- _TASK DETAILS_: Tally the lines of the data that include the word "maxX" and state the total, nothing else.

- _EXTRACTED MATERIAL_:

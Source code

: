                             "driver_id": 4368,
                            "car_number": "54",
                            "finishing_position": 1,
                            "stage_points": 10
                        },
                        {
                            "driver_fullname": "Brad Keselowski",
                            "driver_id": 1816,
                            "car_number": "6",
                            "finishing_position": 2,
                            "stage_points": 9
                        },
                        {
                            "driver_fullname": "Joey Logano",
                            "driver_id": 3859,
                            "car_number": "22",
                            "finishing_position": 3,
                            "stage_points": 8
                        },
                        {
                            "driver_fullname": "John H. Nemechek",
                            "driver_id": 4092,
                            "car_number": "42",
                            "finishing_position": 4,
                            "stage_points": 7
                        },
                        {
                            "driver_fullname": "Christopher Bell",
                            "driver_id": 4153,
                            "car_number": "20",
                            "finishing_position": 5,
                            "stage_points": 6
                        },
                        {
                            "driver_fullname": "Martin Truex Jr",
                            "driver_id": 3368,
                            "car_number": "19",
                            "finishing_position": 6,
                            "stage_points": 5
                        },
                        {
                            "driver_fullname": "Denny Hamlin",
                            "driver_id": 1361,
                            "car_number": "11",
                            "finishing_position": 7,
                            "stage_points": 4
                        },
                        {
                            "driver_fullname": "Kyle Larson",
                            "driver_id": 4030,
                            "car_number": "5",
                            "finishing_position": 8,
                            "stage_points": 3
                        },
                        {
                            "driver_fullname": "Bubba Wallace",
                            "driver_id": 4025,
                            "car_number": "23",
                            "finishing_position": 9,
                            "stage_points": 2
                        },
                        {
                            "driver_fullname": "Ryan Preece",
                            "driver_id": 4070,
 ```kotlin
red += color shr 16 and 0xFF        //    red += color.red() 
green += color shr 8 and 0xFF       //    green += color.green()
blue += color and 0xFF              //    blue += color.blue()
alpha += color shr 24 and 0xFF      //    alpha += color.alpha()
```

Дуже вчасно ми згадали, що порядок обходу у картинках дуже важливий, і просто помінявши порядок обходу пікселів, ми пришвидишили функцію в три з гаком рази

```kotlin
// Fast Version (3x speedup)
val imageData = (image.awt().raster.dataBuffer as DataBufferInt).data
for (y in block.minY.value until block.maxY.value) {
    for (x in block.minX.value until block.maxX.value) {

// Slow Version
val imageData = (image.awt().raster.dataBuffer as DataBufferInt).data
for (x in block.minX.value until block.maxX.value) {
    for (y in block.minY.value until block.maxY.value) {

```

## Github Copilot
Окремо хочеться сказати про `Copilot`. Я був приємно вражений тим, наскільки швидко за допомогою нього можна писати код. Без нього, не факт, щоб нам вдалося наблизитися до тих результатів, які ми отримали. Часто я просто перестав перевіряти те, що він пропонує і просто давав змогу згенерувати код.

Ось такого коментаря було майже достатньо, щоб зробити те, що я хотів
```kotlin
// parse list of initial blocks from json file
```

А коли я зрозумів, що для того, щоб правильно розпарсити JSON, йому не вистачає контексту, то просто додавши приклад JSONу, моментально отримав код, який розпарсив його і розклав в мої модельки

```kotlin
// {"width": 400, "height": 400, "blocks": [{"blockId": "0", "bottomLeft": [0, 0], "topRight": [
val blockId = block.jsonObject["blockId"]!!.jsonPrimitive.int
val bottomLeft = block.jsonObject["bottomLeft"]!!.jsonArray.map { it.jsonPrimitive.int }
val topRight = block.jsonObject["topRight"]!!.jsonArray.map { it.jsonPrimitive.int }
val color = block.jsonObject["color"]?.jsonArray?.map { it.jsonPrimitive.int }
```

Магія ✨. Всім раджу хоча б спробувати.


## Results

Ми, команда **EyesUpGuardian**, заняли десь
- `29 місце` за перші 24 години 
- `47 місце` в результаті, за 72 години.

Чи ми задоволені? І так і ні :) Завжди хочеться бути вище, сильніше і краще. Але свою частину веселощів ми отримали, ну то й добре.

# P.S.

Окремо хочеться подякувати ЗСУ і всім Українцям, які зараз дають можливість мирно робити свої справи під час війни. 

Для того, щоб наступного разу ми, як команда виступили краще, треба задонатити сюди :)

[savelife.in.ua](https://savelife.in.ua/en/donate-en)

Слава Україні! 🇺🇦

- _WRITTEN REPLY_: 2